◆ PROBLEM DETAILS ◆
The pictures get dropped, while every remaining part of the listing is copied exactly.

━━ RECORDS FOR THE TASK

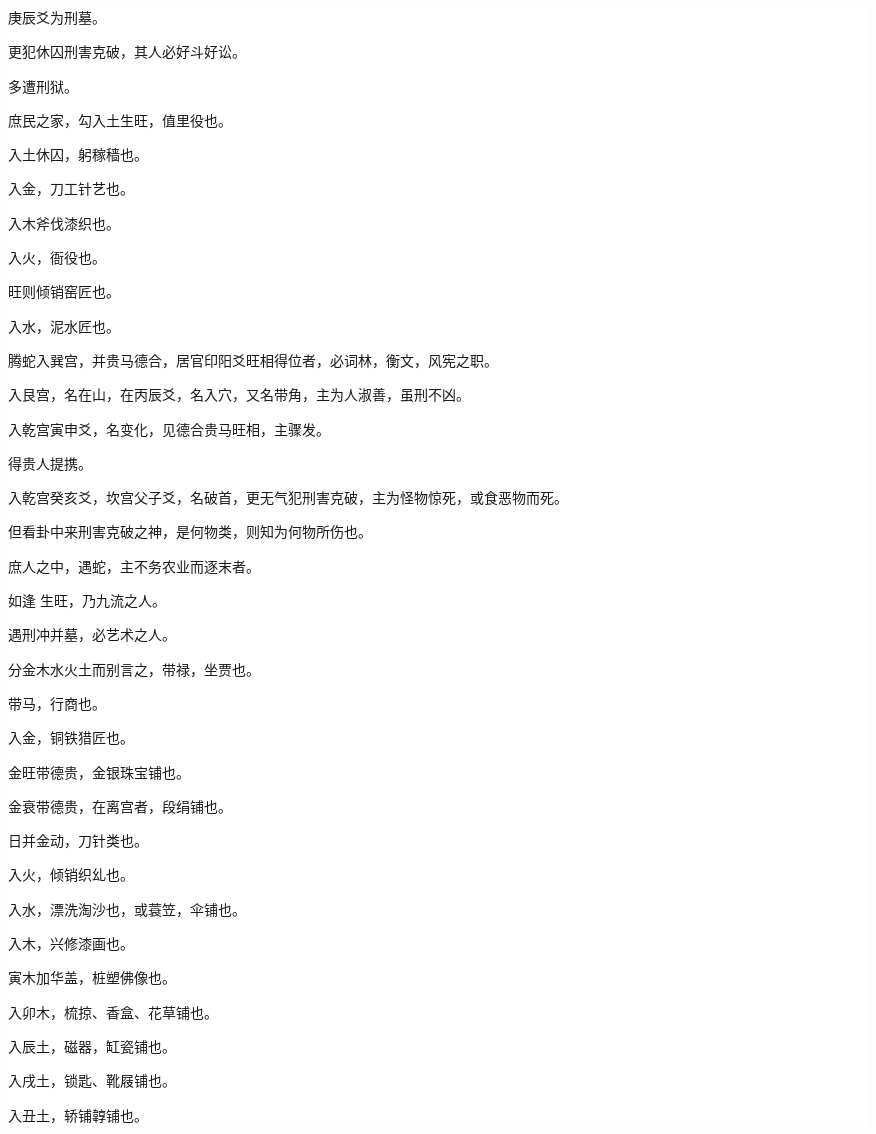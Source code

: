 庚辰爻为刑墓。

更犯休囚刑害克破，其人必好斗好讼。

多遭刑狱。

庶民之家，勾入土生旺，值里役也。

入土休囚，躬稼穑也。

入金，刀工针艺也。

入木斧伐漆织也。

入火，衙役也。

旺则倾销窑匠也。

入水，泥水匠也。

腾蛇入巽宫，并贵马德合，居官印阳爻旺相得位者，必词林，衡文，风宪之职。

入艮宫，名在山，在丙辰爻，名入穴，又名带角，主为人淑善，虽刑不凶。

入乾宫寅申爻，名变化，见德合贵马旺相，主骤发。

得贵人提携。

入乾宫癸亥爻，坎宫父子爻，名破首，更无气犯刑害克破，主为怪物惊死，或食恶物而死。

但看卦中来刑害克破之神，是何物类，则知为何物所伤也。

庶人之中，遇蛇，主不务农业而逐末者。

如逢 生旺，乃九流之人。

遇刑冲并墓，必艺术之人。

分金木水火土而别言之，带禄，坐贾也。

带马，行商也。

入金，铜铁猎匠也。

金旺带德贵，金银珠宝铺也。

金衰带德贵，在离宫者，段绢铺也。

日并金动，刀针类也。

入火，倾销织乣也。

入水，漂洗淘沙也，或蓑笠，伞铺也。

入木，兴修漆画也。

寅木加华盖，桩塑佛像也。

入卯木，梳掠、香盒、花草铺也。

入辰土，磁器，缸瓷铺也。

入戌土，锁匙、靴屐铺也。

入丑土，轿铺韕铺也。
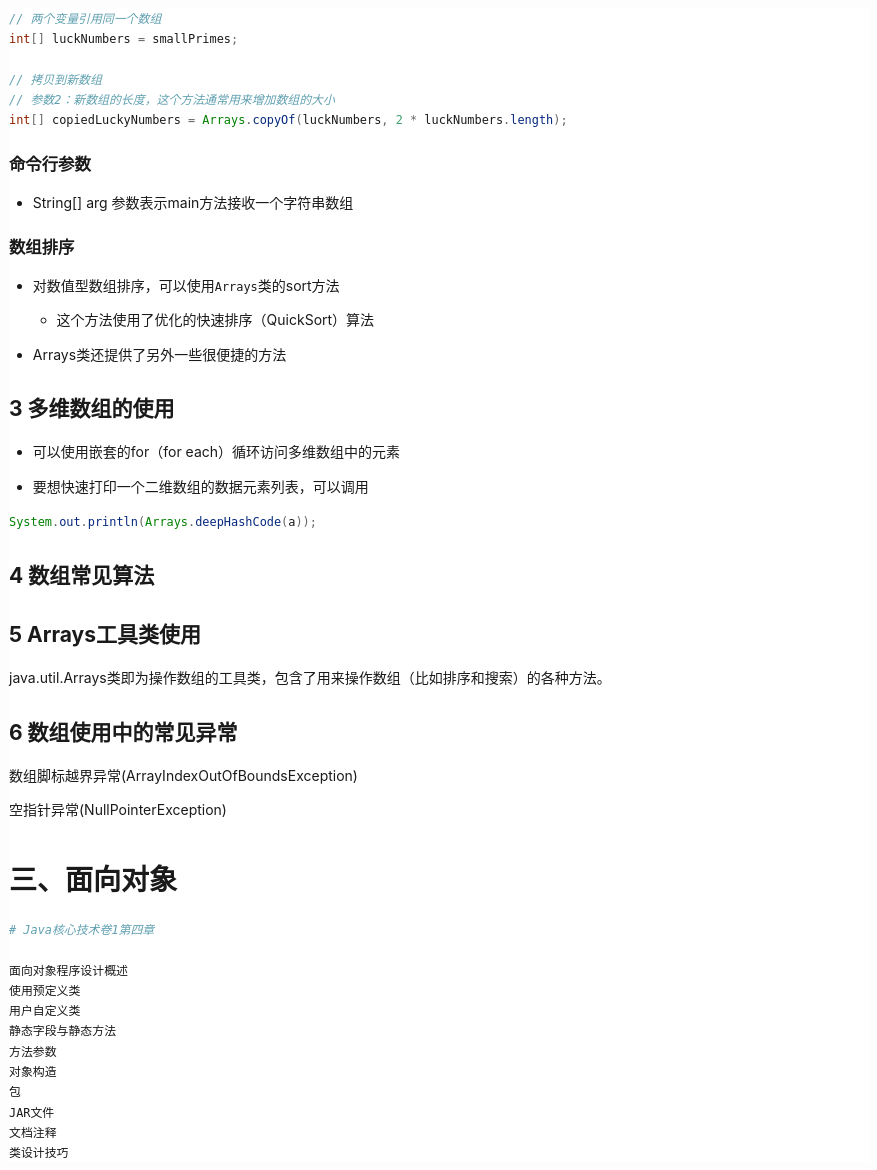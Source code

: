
 ```java
// 两个变量引用同一个数组
int[] luckNumbers = smallPrimes;

// 拷贝到新数组
// 参数2：新数组的长度，这个方法通常用来增加数组的大小
int[] copiedLuckyNumbers = Arrays.copyOf(luckNumbers, 2 * luckNumbers.length);
```

### 命令行参数

- String[] arg 参数表示main方法接收一个字符串数组

### 数组排序

- 对数值型数组排序，可以使用`Arrays`类的sort方法
  - 这个方法使用了优化的快速排序（QuickSort）算法

- Arrays类还提供了另外一些很便捷的方法



## 3 多维数组的使用

- 可以使用嵌套的for（for each）循环访问多维数组中的元素

- 要想快速打印一个二维数组的数据元素列表，可以调用

```java
System.out.println(Arrays.deepHashCode(a));
```





## 4 数组常见算法

## 5 Arrays工具类使用

java.util.Arrays类即为操作数组的工具类，包含了用来操作数组（比如排序和搜索）的各种方法。



## 6 数组使用中的常见异常

数组脚标越界异常(ArrayIndexOutOfBoundsException)

空指针异常(NullPointerException)



# 三、面向对象

```bash
# Java核心技术卷1第四章

面向对象程序设计概述
使用预定义类
用户自定义类
静态字段与静态方法
方法参数
对象构造
包
JAR文件
文档注释
类设计技巧
```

━━━━

◆ RESPONSE TO THE EXERCISE ◆
Source code

: 庚辰爻为刑墓。

更犯休囚刑害克破，其人必好斗好讼。

多遭刑狱。

庶民之家，勾入土生旺，值里役也。

入土休囚，躬稼穑也。

入金，刀工针艺也。

入木斧伐漆织也。

入火，衙役也。

旺则倾销窑匠也。

入水，泥水匠也。

腾蛇入巽宫，并贵马德合，居官印阳爻旺相得位者，必词林，衡文，风宪之职。

入艮宫，名在山，在丙辰爻，名入穴，又名带角，主为人淑善，虽刑不凶。

入乾宫寅申爻，名变化，见德合贵马旺相，主骤发。

得贵人提携。

入乾宫癸亥爻，坎宫父子爻，名破首，更无气犯刑害克破，主为怪物惊死，或食恶物而死。

但看卦中来刑害克破之神，是何物类，则知为何物所伤也。

庶人之中，遇蛇，主不务农业而逐末者。

如逢 生旺，乃九流之人。

遇刑冲并墓，必艺术之人。

分金木水火土而别言之，带禄，坐贾也。

带马，行商也。

入金，铜铁猎匠也。

金旺带德贵，金银珠宝铺也。

金衰带德贵，在离宫者，段绢铺也。

日并金动，刀针类也。

入火，倾销织乣也。

入水，漂洗淘沙也，或蓑笠，伞铺也。

入木，兴修漆画也。

寅木加华盖，桩塑佛像也。

入卯木，梳掠、香盒、花草铺也。

入辰土，磁器，缸瓷铺也。

入戌土，锁匙、靴屐铺也。

入丑土，轿铺韕铺也。
Source code

:
 ```java
// 两个变量引用同一个数组
int[] luckNumbers = smallPrimes;

// 拷贝到新数组
// 参数2：新数组的长度，这个方法通常用来增加数组的大小
int[] copiedLuckyNumbers = Arrays.copyOf(luckNumbers, 2 * luckNumbers.length);
```

### 命令行参数

- String[] arg 参数表示main方法接收一个字符串数组

### 数组排序

- 对数值型数组排序，可以使用`Arrays`类的sort方法
  - 这个方法使用了优化的快速排序（QuickSort）算法

- Arrays类还提供了另外一些很便捷的方法



## 3 多维数组的使用

- 可以使用嵌套的for（for each）循环访问多维数组中的元素

- 要想快速打印一个二维数组的数据元素列表，可以调用

```java
System.out.println(Arrays.deepHashCode(a));
```





## 4 数组常见算法

## 5 Arrays工具类使用

java.util.Arrays类即为操作数组的工具类，包含了用来操作数组（比如排序和搜索）的各种方法。



## 6 数组使用中的常见异常

数组脚标越界异常(ArrayIndexOutOfBoundsException)

空指针异常(NullPointerException)



# 三、面向对象

```bash
# Java核心技术卷1第四章

面向对象程序设计概述
使用预定义类
用户自定义类
静态字段与静态方法
方法参数
对象构造
包
JAR文件
文档注释
类设计技巧
```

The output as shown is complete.